Basic Income + Flat Tax - the principles

Most people agree with two basic propositions:

  1. We have a responsibility to help the least fortunate.
  2. The better-off should pay more towards the costs of government.

Welfare

It does not necessarily follow from (1) that the state should take responsibility. Family, friends, community and charity all have a role to play, and probably a bigger role than at present.

But this programme accepts that the state also has a role to play. Not everyone is lucky enough to have family, friends and an understanding community to fall back on. One cannot depend on charities, whose donations may dry up in exactly the economic conditions that yield the greatest demands for help. The fear of destitution in countries (such as Japan and China) where there is a very limited state-funded social safety-net is an inhibitor to the risk-taking that is vital to innovation and economic progress, and encourages state-intervention to preserve failed businesses for the sake of the jobs they provide. Creative destruction is a vital part of economic progress, but it can be politically unacceptable if the consequence is serious hardship for the people whose jobs are destroyed.

State-funded welfare, then, provides a valuable economic service. But its purpose is purely as a safety net for those fallen on hard times, not as a ladder to greater prosperity and equality. The latter should be achieved through people's own efforts. To dilute personal responsibility for improving one's condition is to reduce the incentive to work, without which our economy goes backwards and we are all impoverished, including those that the ladder was intended to help.

Progressive taxation

It does not necessarily follow from (2) that rates of taxation on income should increase at higher levels of earnings. Taxation applied as a percentage is inherently progressive - if you earn more, you pay more.

High levels of tax at high levels of earnings are a disincentive to the effort and innovation that bring generous rewards to the individual and to society. Persistent, excessive rewards are a sign of an uncompetitive market, where competition has failed to drive down margins, and should be tackled by identifying and correcting the barriers to competition, not by penalizing high earners regardless of whether they achieved their wealth through desirable means (hard work and innovation) or undesirable means (exploiting market power).
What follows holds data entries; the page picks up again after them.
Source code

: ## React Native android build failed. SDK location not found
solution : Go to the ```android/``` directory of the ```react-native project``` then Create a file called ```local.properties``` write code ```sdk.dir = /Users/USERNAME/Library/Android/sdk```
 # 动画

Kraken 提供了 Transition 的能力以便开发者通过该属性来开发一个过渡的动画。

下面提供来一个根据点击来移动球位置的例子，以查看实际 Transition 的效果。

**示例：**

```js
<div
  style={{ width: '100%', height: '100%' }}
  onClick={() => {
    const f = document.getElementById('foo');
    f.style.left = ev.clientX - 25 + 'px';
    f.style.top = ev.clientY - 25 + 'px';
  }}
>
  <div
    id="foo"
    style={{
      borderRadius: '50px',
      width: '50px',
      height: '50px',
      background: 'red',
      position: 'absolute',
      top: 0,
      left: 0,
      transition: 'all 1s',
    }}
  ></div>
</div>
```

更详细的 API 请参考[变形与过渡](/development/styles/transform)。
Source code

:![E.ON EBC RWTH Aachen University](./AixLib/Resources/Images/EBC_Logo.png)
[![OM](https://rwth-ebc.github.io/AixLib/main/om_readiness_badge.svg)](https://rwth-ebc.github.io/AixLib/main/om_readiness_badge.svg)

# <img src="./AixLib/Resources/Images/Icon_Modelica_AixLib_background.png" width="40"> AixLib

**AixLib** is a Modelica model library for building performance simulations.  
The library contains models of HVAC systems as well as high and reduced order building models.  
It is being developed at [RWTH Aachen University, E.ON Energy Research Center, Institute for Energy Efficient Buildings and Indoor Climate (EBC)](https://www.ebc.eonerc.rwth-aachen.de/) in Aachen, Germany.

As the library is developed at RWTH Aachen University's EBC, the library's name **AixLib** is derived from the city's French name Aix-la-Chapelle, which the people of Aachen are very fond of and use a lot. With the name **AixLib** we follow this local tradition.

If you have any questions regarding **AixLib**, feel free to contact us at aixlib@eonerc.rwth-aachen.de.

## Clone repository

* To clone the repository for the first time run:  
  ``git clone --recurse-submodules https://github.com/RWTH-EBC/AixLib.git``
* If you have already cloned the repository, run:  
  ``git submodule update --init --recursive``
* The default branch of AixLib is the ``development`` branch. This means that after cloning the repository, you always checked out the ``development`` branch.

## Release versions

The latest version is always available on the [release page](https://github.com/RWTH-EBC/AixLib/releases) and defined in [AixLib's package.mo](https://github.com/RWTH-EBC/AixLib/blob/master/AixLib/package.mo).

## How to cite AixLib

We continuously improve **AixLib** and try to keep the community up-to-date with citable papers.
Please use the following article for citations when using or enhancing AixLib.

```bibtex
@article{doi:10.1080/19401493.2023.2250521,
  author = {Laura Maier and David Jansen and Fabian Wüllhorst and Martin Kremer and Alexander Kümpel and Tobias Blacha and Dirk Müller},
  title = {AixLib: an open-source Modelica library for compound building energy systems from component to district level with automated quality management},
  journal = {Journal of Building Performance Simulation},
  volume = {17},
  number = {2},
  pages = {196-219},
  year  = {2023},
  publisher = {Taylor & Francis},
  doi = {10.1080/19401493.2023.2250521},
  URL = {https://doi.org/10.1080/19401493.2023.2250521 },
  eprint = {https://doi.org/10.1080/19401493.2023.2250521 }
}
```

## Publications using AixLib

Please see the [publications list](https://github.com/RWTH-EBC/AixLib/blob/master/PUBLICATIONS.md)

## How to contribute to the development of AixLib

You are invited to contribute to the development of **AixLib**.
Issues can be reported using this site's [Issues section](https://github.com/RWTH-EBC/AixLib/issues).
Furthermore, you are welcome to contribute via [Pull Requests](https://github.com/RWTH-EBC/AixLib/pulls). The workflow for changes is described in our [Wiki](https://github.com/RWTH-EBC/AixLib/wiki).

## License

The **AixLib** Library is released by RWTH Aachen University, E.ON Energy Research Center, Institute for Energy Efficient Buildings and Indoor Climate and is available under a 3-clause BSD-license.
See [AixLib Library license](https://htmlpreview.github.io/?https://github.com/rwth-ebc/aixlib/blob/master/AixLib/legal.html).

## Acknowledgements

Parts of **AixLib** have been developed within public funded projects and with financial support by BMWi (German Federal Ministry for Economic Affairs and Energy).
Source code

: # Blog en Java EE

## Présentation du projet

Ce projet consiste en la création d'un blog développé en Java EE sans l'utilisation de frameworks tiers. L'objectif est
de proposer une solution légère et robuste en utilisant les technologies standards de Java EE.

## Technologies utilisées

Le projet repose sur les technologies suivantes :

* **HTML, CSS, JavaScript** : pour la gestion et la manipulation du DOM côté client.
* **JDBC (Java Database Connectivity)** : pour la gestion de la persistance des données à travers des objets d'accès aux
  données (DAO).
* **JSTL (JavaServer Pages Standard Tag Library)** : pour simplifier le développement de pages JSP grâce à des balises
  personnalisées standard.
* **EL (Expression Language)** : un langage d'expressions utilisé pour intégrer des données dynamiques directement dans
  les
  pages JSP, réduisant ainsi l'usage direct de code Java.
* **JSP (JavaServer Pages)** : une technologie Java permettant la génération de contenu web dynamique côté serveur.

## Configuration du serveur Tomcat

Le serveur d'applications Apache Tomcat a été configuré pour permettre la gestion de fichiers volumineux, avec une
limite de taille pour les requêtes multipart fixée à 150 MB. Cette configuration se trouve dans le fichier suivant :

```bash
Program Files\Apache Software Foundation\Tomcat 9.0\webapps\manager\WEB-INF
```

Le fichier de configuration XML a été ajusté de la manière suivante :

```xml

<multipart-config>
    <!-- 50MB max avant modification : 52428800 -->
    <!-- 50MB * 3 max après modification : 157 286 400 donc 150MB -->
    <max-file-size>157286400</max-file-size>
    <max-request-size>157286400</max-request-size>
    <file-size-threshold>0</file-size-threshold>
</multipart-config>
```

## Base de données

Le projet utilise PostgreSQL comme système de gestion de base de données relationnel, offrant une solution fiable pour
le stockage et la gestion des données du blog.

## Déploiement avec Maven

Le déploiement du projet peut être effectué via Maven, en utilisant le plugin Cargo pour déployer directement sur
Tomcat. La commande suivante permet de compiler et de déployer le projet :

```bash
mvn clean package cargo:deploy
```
Headline, effective and marginal rates of taxation

In any case, headline levels of tax are not the relevant figures in people's experience. If we have low nominal levels of taxation on low earners, but withdraw their benefits so aggressively, as they earn more, that their disposable income barely increases (as is the case with the current system), that is not progressive, it is regressive. What matters is how much of a household's gross earnings remain to it as disposable income after the combined effect of taxation and welfare. We call this combined effect of taxation and welfare the effective rate of tax. The effective rate of tax determines how well-off a household feels relative to their earnings. The amount that a household's disposable income would increase if its earnings increased is called the marginal effective rate of tax, and determines people's incentive to work.

Most systems that combine welfare payments with taxation of earnings, whether or not the headline rate of tax is progressive or not, will result in a progressive effective rate of tax. At low earnings, the welfare payments will outweigh the tax paid and result in a negative effective rate of tax (negative because the government gives more than it takes). As earnings increase and welfare payments are increasingly outweighed by the amount of tax paid, the effective rate of tax increases. It does not need "progressive" increases in the headline rates of tax to achieve progressive effective rates of tax. "Progressive" taxation complicates, distorts and disincentivises - unnecessarily, to little benefit and material disadvantage. A system with a state-funded social safety-net and a flat tax (as a proportion of earnings) will be just as progressive, more efficient, fairer, less bureaucratic, easier to understand, and better for the economy and our prosperity. It is the system that this programme supports.